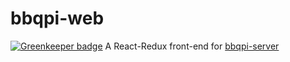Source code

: # bbqpi-web

[![Greenkeeper badge](https://badges.greenkeeper.io/mshogren/bbqpi-web.svg)](https://greenkeeper.io/)
A React-Redux front-end for [bbqpi-server](https://github.com/mshogren/bbqpi-server) 
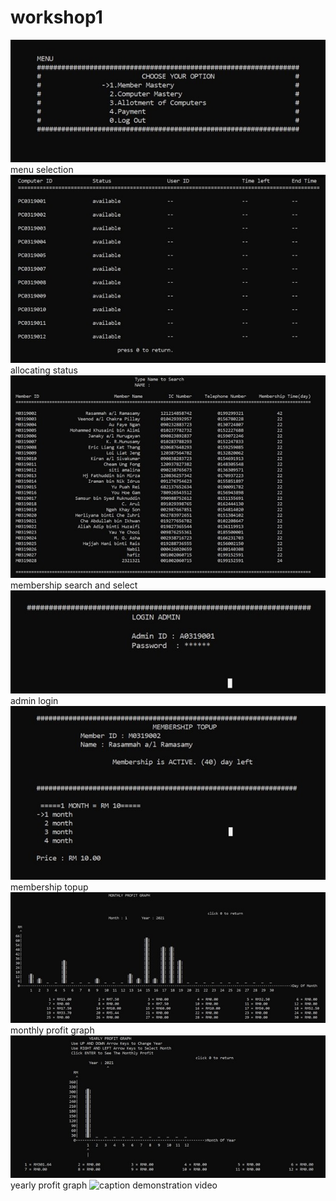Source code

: # workshop1
![alt text](Picture10.jpg)
menu selection
![alt text](Picture2.jpg)
allocating status
![alt text](Picture3.jpg)
membership search and select
![alt text](Picture4.jpg)
admin login
![alt text](Picture5.jpg)
membership topup
![alt text](Picture6.jpg)
monthly profit graph
![alt text](Picture7.jpg)
yearly profit graph
![caption](https://youtu.be/ywdCPdPMZJ4)
demonstration video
============================================================
• Try it:
Extract, from the listing above, every line where the string "graph" occurs.

• Expected output:
monthly profit graph
yearly profit graph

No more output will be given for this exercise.